The accused parties make much of their public policy argument and have submitted many communications from viewers expressing their appreciation for the opportunity to view movies in the setting of the family home without concern for any harmful effects on their children. This argument is inconsequential to copyright law and is addressed in the wrong forum. This Court is not free to determine the social value of copyrighted works. What is protected are the creator's rights to protect its creation in the form in which it was created.
During the pendency of this case Congress enacted the Family Movie Act of 2005, Pub.L. No. 109-9, 119 Stat. 218, 223-224, amending § 110 to provide an exemption for the editing of motion pictures by a member of a private household if no fixed copy of the altered version of the motion picture is created. That statute eliminated from this case those parties selling technology enabling such private editing. The legislative history shows that the amendment was not intended to exempt actions resulting in fixed copies of altered works which the House Committee believed illegal. Thus, the appropriate branch of government had the opportunity to make the policy choice now urged and rejected it.

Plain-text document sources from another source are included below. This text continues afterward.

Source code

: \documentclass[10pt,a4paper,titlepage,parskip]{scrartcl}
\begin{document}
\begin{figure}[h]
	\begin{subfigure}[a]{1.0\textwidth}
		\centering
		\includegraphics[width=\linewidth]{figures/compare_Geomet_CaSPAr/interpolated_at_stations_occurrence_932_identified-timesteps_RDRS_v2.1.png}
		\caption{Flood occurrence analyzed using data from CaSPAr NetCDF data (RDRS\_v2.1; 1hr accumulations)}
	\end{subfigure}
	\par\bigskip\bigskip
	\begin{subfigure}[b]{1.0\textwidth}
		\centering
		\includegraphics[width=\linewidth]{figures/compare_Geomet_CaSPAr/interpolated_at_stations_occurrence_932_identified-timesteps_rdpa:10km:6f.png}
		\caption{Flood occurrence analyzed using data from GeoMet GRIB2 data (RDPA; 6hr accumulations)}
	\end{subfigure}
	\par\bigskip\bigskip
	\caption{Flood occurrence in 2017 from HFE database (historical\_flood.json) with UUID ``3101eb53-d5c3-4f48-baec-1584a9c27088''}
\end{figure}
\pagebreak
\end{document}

A “derivative work” is a work based upon one or more preexisting works, such as a translation, musical arrangement, dramatization, fictionalization, motion picture version, sound recording, art reproduction, abridgment, condensation, or any other form in which a work may be recast, transformed, or adapted. A work consisting of editorial revisions, annotations, elaborations, or other modifications which, as a whole, represent an original work of authorship, is a “derivative work”.

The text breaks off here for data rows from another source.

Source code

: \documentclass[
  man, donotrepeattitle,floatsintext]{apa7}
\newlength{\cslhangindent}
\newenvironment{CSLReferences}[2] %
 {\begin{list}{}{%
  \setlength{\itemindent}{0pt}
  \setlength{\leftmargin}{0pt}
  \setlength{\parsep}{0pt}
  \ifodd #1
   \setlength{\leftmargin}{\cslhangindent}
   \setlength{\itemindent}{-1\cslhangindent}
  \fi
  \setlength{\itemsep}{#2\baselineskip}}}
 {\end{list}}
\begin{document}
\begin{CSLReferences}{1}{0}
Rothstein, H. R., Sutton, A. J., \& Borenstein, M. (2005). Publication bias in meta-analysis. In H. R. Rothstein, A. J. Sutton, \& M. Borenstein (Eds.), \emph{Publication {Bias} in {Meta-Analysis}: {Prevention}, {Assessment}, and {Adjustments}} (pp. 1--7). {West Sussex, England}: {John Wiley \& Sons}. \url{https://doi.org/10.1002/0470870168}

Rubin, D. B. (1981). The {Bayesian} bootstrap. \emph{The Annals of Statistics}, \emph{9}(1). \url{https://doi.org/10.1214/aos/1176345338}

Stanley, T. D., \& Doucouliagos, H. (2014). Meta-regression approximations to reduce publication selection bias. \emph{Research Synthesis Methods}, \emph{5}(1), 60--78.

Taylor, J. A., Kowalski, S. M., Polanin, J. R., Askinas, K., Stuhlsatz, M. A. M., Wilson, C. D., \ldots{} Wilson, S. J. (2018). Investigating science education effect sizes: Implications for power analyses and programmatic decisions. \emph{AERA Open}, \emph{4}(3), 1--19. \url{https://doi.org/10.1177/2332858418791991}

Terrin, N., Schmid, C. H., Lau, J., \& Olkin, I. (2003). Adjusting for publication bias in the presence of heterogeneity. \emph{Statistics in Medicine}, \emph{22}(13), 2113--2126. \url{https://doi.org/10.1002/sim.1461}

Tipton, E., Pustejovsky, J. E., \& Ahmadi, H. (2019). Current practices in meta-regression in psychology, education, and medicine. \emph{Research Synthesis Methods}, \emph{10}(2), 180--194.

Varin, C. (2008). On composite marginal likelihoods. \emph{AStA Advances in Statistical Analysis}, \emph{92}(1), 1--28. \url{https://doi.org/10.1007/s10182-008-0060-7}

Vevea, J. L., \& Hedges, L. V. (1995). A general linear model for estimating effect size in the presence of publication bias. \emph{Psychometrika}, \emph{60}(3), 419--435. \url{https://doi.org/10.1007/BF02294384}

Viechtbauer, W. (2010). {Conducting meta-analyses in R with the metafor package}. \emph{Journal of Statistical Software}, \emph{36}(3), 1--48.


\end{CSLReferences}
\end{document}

This raises the question of whether these DVD-Rs are “transformative.” That same question arises under the fair use defense. The parties take inconsistent positions on this question. The counterclaim defendants argue that they are making a transformative use of the copyrighted works for purposes of the first factor under § 107(1)-that the purpose and character of their use are for criticism of the objectionable content of the movies, and then deny that their edited versions are derivative works because they are not recasting or revising the copyrighted material in a manner that can be characterized as a work of authorship within the statutory definition. On the other hand, the Studios say that the edited versions meet the definition of derivative works but deny that the character of the use is transformative within the scope of the fair use defense.
The transformative nature of the use of copyrighted material requires such a contribution of originality as may be of such public benefit as would serve the underlying purpose of providing copyright protection, as identified in Article 1, § 8 of the Constitution: “... to Promote the Progress of Science and useful Arts.”

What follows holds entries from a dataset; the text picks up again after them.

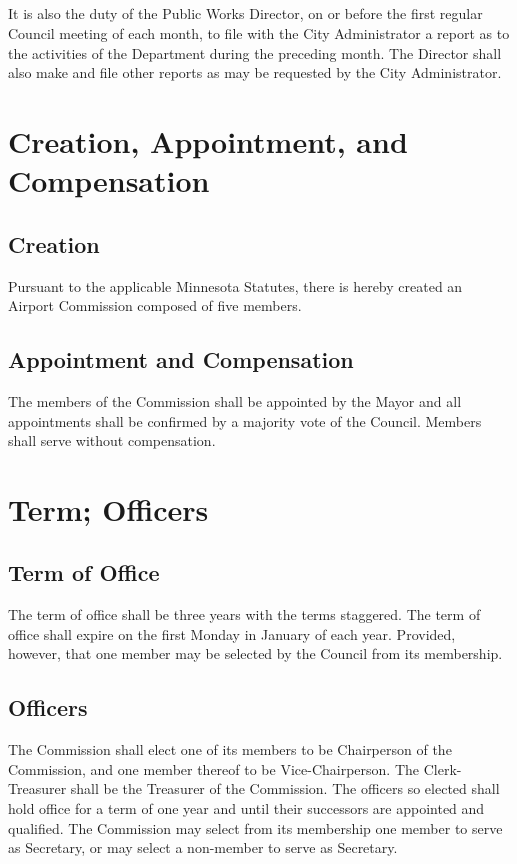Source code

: \subsection{}
It is also the duty of the Public Works Director, on or before the first regular Council meeting of each month, to file with the City Administrator a report as to the activities of the Department during the preceding month.  The Director shall also make and file other reports as may be requested by the City Administrator.\\

\setcounter{section}{99}
\section{Creation, Appointment, and Compensation}
\subsection{Creation}
Pursuant to the applicable Minnesota Statutes, there is hereby created an Airport Commission composed of five members.
\subsection{Appointment and Compensation}
The members of the Commission shall be appointed by the Mayor and all appointments shall be confirmed by a majority vote of the Council.  Members shall serve without compensation.

\section{Term; Officers}
\subsection{Term of Office}
The term of office shall be three years with the terms staggered.  The term of office shall expire on the first Monday in January of each year.  Provided, however, that one member may be selected by the Council from its membership.
\subsection{Officers}
The Commission shall elect one of its members to be Chairperson of the Commission, and one member thereof to be Vice-Chairperson.  The Clerk-Treasurer shall be the Treasurer of the Commission.  The officers so elected shall hold office for a term of one year and until their successors are appointed and qualified.  The Commission may select from its membership one member to serve as Secretary, or may select a non-member to serve as Secretary.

In Campbell, the Supreme Court said that a use is transformative if it “adds something new, with a further purpose or different character, altering the first with new expression, meaning or message.” ... The counterclaim defendants add nothing new to these movies. They delete scenes and dialogue from them.
Since oral argument in this case the Second Circuit Court of Appeals decided Bill Graham Archives v. Dorling Kindersley Ltd., 498 F.3d 605 (2d Cir.2006). It held that the publisher of a “coffee table book,” telling the story of the Grateful Dead, made fair use of that music group's artistic images on its event posters and tickets. In so doing, the opinion addressed all of the statutory factors and emphasized that these images were not exploitative and their appearance was only incidental to the commercial value of the historical/biographical book. Therefore, the use of the copyrighted images was “transformatively different from the images' original expressive purpose and [the publisher] does not seek to exploit the images' expressive value for commercial gain.” Id.at 612. That is in sharp contrast to the counterclaim defendants' use of the copyrighted works in this case. It is undisputed that the edits are a small percentage of most of the films copied and the use is clearly for commercial gain. There is nothing transformative about the edited copies. Therefore, the first statutory factor in the fair use defense does not support the infringers.
The non-transformative nature of the edited copies coupled with the creative expressions of the movies weigh heavily in favor of the Studios under the second factor, the nature of the copyrighted work.
The third factor requires an examination of the quantitative and qualitative nature of the copyrighted material taken. Campbell, supra at 586-587; Bill Graham Archives, supra at 613. This factor also weighs against fair use as the amount used is substantial for the movies are copied in almost their entirety for non-transformative use.
The primary argument on the fair use defense is the fourth statutory factor. The counterclaim defendants contend that there is no adverse effect from their use of the movies on the value of the copyrighted work to the Studios. They suggest that the Studios benefit because they are selling more copies of their movies as a result of the editing parties' practice of maintaining a one-to-one ratio of the original and edited versions. It is assumed that the consumers of the edited versions would not have themselves purchased the authorized versions because of the objectionable content and the Studios do not compete in this alternative market.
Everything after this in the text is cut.